Terminal emulator leaks environment variables to shell

I’ve recently run into the following issue: a lot of apps built with nix use custom wrappers that set the appropriate environment variables needed to run the program (such as PATH, LD_LIBRARY_PATH and more). This is normally fine, however because environment variables are automatically propagated to all subprocesses, this can lead to some nasty issues.

An especially annoying case of this is terminal emulators. After a terminal emulator sets up some environment variables that are required to run the emulator itself, these variables get propagated directly to your shell session.

For example, guake is a terminal emulator written in python. As such, it sets a bunch of environment variables, including PATH and PYTHONNOUSERSITE. As a consequence, the specific version of python that is used by guake ends up having a higher priority than the “system” python that I’ve installed into systemPackages.

Is there some way to make nix applications run using all the “correct” environment variables, but without poisoning my shell session?
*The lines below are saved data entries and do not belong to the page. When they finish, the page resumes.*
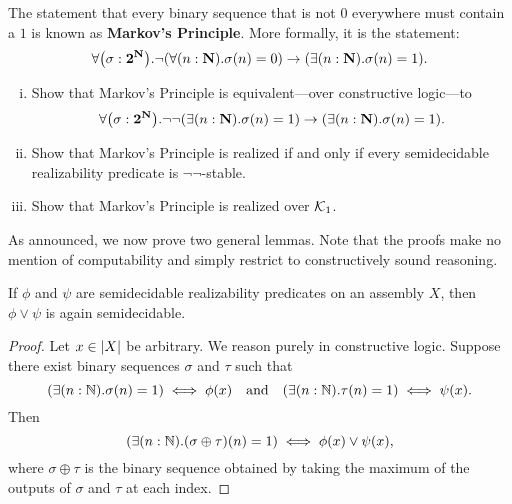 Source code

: \begin{definition}
  The statement that every binary sequence that is not \(0\) everywhere must
  contain a \(1\) is known as \textbf{Markov's Principle}.
  More formally, it is the statement:
  \[
    \forall\pa[\big]{\sigma:\Two^\NatAsm}.  \lnot(\forall(n : \NatAsm).\sigma(n)
    = 0) \to (\exists(n : \NatAsm).\sigma(n) = 1).
  \]
\end{definition}

\begin{exercise}\label{exer:Markov's-Principle}\leavevmode
  \begin{enumerate}[(i)]
  \item Show that Markov's Principle is equivalent---over constructive logic---to
    \[
      \forall\pa[\big]{\sigma:\Two^\NatAsm}.  \lnot\lnot(\exists(n :
      \NatAsm).\sigma(n) = 1) \to (\exists(n : \NatAsm).\sigma(n) = 1).
    \]
  \item Show that Markov's Principle is realized if and only if every
    semidecidable realizability predicate is \(\lnot\lnot\)-stable.
  \item Show that Markov's Principle is realized over \(\Kone\).
  \end{enumerate}
\end{exercise}

As announced, we now prove two general lemmas. Note that the proofs make no
mention of computability and simply restrict to constructively sound reasoning.

\begin{lemma}\label{semidecidable-closed-under-or}
  If \(\phi\) and \(\psi\) are semidecidable realizability predicates on an
  assembly \(X\), then \(\phi \lor \psi\) is again semidecidable.
\end{lemma}
\begin{proof}
  Let \(x \in \carrier{X}\) be arbitrary.
  We reason purely in constructive logic.
  Suppose there exist binary sequences \(\sigma\) and \(\tau\) such that
  \[
    (\exists(n:\Nat).\sigma(n) = 1) \iff \phi(x)
    \quad\text{and}\quad
    (\exists(n:\Nat).\tau(n) = 1) \iff \psi(x).
  \]
  Then
  \[
    (\exists(n:\Nat).(\sigma\oplus\tau)(n) = 1) \iff \phi(x) \lor \psi(x),
  \]
  where \(\sigma\oplus\tau\) is the binary sequence obtained by taking the
  maximum of the outputs of \(\sigma\) and \(\tau\) at each index.
\end{proof}

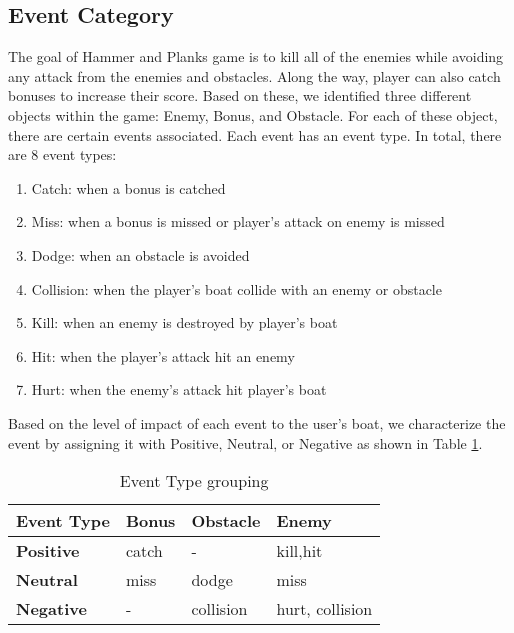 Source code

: \subsection{Event Category}
The goal of Hammer and Planks game is to kill all of the enemies while avoiding any attack from the enemies and obstacles\cite{diloreto}. Along the way, player can also catch bonuses to increase their score. Based on these, we identified three different objects within the game: Enemy, Bonus, and Obstacle. For each of these object, there are certain events associated. Each event has an event type. In total, there are 8 event types:
\newcommand{\events}[2]{$#1 _ #2$}	
\begin{enumerate}[label=({\arabic*})]
\item Catch: when a bonus is catched
\item Miss: when a bonus is missed or player's attack on enemy is missed
\item Dodge: when an obstacle is avoided
\item Collision: when the player's boat collide with an enemy or obstacle
\item Kill: when an enemy is destroyed by player's boat
\item Hit: when the player's attack hit an enemy
\item Hurt: when the enemy's attack hit player's boat
\end{enumerate}

Based on the level of impact of each event to the user's boat, we characterize the event by assigning it with Positive, Neutral, or Negative as shown in Table \ref{tblEventType}.
\begin{table}[h]
\begin{center}
    \begin{tabular}{| l | l | l | l |}
    \hline
    Event Type & Bonus & Obstacle & Enemy \\ \hline\hline
    \textbf{Positive} & catch & - & kill,hit\\ \hline
    \textbf{Neutral} & miss & dodge & miss\\ \hline
    \textbf{Negative} & - & collision & hurt, collision\\
    \hline
    \end{tabular}
    \caption {Event Type grouping}
    \label{tblEventType}
\end{center}
\end{table}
And, by the way, the following “solutions” aren’t really viable imho

  1. manually unset the variables you don’t want
  2. completely reset the shell environment

because for (1) I need to somehow know in advance, which environment variables may interfere with other programs (for each terminal emulator I might want to use, for each shell, for each program) and (2) is too disruptive as MOST environment variables SHOULD be propagated from the current “session” (PAM or tty or graphical or ssh or whatever).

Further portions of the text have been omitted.